ACTIVITY ▸ Below this sentence is a listing; return exactly its lines from the one with "the growth of each member." to the one with "dos capelães'', nesse", both kept, and nothing more.

EXERCISE DATA ▸
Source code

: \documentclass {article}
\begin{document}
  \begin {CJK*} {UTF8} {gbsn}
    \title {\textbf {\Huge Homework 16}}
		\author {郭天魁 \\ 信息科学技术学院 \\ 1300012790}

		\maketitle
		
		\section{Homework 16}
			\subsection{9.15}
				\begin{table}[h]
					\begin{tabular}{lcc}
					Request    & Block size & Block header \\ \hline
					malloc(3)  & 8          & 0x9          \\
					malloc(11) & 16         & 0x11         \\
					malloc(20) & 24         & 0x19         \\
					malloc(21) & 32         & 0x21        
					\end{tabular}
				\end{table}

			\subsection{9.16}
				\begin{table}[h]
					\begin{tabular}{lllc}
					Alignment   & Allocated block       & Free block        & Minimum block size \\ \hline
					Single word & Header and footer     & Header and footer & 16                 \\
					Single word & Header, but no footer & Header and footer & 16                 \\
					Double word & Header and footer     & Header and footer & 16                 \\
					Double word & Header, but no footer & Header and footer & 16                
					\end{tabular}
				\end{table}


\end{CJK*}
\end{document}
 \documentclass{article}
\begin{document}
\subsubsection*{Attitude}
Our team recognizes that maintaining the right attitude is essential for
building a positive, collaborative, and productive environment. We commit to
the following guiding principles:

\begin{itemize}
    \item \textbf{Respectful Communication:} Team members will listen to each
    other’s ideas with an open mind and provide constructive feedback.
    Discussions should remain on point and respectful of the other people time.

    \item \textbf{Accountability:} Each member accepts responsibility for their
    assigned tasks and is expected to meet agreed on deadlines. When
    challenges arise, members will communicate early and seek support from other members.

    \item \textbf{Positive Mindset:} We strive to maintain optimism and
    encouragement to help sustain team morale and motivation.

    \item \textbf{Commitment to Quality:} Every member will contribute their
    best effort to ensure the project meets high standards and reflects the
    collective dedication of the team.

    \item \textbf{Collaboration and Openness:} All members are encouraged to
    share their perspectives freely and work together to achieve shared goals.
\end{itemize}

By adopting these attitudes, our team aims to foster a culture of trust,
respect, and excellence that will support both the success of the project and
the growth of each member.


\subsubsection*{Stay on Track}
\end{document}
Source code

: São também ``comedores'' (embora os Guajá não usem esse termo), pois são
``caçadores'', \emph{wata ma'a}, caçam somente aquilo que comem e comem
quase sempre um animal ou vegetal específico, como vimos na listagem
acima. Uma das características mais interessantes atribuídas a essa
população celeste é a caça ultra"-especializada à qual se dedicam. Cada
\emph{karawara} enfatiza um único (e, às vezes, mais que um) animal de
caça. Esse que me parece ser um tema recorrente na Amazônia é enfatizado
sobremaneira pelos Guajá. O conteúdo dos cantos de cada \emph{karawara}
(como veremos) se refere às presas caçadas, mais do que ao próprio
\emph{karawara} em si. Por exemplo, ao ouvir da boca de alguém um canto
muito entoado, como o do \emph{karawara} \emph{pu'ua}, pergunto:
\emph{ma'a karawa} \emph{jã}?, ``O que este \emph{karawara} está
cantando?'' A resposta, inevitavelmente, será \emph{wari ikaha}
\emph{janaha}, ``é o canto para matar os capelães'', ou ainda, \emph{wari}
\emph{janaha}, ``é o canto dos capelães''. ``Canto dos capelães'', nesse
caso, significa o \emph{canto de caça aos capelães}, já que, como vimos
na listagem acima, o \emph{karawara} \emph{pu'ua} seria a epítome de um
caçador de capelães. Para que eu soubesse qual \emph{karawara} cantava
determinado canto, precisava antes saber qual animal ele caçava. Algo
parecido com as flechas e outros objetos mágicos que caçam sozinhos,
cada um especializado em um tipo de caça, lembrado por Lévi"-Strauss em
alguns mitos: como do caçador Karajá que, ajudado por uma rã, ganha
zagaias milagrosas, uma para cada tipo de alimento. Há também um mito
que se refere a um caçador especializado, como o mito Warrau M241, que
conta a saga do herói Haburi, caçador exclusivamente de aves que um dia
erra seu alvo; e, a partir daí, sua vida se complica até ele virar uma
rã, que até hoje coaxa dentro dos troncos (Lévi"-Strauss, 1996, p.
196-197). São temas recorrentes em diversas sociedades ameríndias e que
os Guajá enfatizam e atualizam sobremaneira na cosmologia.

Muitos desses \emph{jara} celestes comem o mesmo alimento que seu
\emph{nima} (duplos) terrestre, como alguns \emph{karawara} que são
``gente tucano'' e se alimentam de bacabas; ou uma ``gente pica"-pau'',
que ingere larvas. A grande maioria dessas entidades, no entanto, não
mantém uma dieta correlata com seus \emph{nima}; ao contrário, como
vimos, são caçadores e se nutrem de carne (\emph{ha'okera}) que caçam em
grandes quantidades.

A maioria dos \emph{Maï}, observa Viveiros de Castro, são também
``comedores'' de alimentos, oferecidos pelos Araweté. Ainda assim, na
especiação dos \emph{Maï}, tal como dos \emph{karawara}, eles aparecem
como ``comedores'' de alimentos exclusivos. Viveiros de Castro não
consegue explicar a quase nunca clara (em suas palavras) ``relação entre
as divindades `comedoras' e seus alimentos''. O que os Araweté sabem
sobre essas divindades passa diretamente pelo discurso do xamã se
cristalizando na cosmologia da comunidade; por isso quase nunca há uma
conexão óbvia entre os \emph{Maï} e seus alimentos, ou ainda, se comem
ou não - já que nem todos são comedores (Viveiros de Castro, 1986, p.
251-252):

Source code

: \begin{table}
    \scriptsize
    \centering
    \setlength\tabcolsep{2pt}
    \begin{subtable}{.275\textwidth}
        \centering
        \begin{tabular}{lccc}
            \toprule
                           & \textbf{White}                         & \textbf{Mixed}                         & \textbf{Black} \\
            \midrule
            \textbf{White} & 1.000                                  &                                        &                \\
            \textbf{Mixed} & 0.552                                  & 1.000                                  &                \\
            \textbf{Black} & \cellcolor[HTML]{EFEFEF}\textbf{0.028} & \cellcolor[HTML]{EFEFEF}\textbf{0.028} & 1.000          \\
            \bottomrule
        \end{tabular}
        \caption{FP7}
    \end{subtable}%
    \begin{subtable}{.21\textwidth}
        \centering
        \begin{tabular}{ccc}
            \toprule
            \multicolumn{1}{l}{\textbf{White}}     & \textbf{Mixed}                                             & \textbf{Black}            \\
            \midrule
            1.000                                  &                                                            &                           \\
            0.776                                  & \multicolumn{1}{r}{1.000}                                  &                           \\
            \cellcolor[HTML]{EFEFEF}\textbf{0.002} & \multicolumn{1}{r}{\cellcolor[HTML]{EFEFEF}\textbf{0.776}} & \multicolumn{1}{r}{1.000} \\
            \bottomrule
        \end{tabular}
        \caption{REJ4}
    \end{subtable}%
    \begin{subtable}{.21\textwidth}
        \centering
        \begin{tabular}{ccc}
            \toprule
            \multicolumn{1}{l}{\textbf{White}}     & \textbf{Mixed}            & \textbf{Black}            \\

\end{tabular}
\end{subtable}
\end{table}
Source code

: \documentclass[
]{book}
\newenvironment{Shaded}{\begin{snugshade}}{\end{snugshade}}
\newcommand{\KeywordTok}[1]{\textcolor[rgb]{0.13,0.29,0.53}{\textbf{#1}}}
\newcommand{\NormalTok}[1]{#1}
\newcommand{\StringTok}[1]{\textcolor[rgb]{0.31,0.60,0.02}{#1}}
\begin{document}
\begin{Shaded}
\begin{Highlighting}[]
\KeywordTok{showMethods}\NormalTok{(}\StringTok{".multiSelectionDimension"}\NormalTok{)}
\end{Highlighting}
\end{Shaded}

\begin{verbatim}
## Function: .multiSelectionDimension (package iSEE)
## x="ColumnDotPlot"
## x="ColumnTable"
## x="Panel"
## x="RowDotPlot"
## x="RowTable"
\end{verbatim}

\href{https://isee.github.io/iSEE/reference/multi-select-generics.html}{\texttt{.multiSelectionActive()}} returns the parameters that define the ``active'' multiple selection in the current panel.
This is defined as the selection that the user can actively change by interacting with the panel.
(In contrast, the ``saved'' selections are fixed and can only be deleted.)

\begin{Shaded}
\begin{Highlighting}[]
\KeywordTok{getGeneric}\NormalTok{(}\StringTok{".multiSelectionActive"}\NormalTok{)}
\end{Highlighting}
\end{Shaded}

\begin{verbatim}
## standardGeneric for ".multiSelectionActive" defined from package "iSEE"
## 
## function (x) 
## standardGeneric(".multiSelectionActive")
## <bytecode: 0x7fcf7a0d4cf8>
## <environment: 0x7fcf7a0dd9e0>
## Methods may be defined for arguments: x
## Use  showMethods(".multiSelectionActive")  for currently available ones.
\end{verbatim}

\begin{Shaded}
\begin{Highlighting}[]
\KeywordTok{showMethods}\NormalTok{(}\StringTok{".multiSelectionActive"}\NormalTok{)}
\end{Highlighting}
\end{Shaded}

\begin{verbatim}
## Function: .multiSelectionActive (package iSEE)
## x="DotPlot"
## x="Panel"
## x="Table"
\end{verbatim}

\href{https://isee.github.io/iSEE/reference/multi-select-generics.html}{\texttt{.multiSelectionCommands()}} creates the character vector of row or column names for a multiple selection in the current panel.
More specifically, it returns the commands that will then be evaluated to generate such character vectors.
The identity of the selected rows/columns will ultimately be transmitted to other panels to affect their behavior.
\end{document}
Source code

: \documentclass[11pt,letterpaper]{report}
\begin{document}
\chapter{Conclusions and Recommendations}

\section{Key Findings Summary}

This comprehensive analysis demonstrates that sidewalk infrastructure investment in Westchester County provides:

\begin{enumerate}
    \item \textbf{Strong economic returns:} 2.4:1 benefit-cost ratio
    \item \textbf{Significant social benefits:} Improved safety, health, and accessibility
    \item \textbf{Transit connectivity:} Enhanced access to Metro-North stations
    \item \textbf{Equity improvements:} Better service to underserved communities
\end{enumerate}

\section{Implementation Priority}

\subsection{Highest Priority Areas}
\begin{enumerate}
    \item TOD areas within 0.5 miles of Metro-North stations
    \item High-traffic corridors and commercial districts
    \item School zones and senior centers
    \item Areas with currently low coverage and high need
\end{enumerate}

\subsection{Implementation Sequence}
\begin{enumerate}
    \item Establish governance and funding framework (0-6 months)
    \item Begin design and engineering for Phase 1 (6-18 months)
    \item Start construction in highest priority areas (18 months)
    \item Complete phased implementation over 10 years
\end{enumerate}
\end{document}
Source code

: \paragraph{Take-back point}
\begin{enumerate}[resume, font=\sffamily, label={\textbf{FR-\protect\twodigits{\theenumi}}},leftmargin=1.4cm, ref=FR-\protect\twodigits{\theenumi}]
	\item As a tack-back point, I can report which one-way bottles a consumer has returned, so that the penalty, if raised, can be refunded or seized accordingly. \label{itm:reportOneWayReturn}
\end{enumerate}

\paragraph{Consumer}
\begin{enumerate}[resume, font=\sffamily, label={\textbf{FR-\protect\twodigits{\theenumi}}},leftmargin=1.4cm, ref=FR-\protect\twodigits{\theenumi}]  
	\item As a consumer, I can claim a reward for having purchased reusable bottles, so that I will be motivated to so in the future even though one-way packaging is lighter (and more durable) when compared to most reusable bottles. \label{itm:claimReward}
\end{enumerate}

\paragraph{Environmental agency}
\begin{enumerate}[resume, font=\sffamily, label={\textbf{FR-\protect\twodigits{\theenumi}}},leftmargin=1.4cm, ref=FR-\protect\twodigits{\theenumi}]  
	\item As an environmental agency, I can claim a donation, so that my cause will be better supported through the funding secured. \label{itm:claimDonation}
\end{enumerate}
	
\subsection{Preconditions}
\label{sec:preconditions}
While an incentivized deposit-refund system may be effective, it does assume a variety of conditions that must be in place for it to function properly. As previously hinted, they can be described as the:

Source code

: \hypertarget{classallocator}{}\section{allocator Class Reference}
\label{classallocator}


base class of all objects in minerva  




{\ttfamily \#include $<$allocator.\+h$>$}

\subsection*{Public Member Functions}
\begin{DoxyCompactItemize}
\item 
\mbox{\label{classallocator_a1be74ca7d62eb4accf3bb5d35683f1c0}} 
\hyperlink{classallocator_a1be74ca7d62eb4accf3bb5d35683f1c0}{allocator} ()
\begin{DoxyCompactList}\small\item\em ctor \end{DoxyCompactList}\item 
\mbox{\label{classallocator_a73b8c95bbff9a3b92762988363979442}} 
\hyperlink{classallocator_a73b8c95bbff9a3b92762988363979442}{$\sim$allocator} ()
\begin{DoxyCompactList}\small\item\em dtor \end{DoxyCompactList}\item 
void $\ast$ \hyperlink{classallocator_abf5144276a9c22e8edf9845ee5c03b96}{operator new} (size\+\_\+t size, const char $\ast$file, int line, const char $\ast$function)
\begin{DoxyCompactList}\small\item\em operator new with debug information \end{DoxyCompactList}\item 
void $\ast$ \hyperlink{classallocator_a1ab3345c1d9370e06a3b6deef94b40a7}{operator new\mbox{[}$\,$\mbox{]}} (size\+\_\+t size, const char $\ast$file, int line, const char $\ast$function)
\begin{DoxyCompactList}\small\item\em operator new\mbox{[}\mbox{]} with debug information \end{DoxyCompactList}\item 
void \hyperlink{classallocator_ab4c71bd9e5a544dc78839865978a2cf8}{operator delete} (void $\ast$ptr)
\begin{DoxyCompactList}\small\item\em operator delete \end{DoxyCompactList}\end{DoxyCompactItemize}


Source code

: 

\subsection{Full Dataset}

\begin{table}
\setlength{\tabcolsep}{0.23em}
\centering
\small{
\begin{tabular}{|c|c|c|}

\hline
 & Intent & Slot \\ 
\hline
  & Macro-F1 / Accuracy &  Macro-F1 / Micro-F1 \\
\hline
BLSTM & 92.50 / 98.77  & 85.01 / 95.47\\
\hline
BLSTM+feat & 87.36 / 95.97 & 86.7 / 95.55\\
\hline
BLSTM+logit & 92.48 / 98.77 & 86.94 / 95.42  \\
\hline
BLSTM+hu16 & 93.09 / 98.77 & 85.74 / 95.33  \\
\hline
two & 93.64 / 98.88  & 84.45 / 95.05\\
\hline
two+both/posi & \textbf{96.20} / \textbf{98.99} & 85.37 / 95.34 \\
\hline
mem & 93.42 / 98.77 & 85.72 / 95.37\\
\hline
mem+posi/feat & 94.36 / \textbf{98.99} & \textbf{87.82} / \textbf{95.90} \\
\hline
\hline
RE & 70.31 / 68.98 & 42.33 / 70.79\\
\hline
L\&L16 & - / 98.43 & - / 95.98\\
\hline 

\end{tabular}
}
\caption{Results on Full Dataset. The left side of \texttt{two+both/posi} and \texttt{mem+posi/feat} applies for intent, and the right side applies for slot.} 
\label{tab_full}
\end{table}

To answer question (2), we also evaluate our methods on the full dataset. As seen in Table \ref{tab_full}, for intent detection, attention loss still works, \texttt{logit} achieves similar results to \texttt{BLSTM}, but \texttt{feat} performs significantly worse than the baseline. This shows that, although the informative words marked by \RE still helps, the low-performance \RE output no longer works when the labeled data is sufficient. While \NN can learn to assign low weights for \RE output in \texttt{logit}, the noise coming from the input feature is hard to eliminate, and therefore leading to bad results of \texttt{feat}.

RESPONSE BELOW ▸
the growth of each member.


\subsubsection*{Stay on Track}
\end{document}
Source code

: São também ``comedores'' (embora os Guajá não usem esse termo), pois são
``caçadores'', \emph{wata ma'a}, caçam somente aquilo que comem e comem
quase sempre um animal ou vegetal específico, como vimos na listagem
acima. Uma das características mais interessantes atribuídas a essa
população celeste é a caça ultra"-especializada à qual se dedicam. Cada
\emph{karawara} enfatiza um único (e, às vezes, mais que um) animal de
caça. Esse que me parece ser um tema recorrente na Amazônia é enfatizado
sobremaneira pelos Guajá. O conteúdo dos cantos de cada \emph{karawara}
(como veremos) se refere às presas caçadas, mais do que ao próprio
\emph{karawara} em si. Por exemplo, ao ouvir da boca de alguém um canto
muito entoado, como o do \emph{karawara} \emph{pu'ua}, pergunto:
\emph{ma'a karawa} \emph{jã}?, ``O que este \emph{karawara} está
cantando?'' A resposta, inevitavelmente, será \emph{wari ikaha}
\emph{janaha}, ``é o canto para matar os capelães'', ou ainda, \emph{wari}
\emph{janaha}, ``é o canto dos capelães''. ``Canto dos capelães'', nesse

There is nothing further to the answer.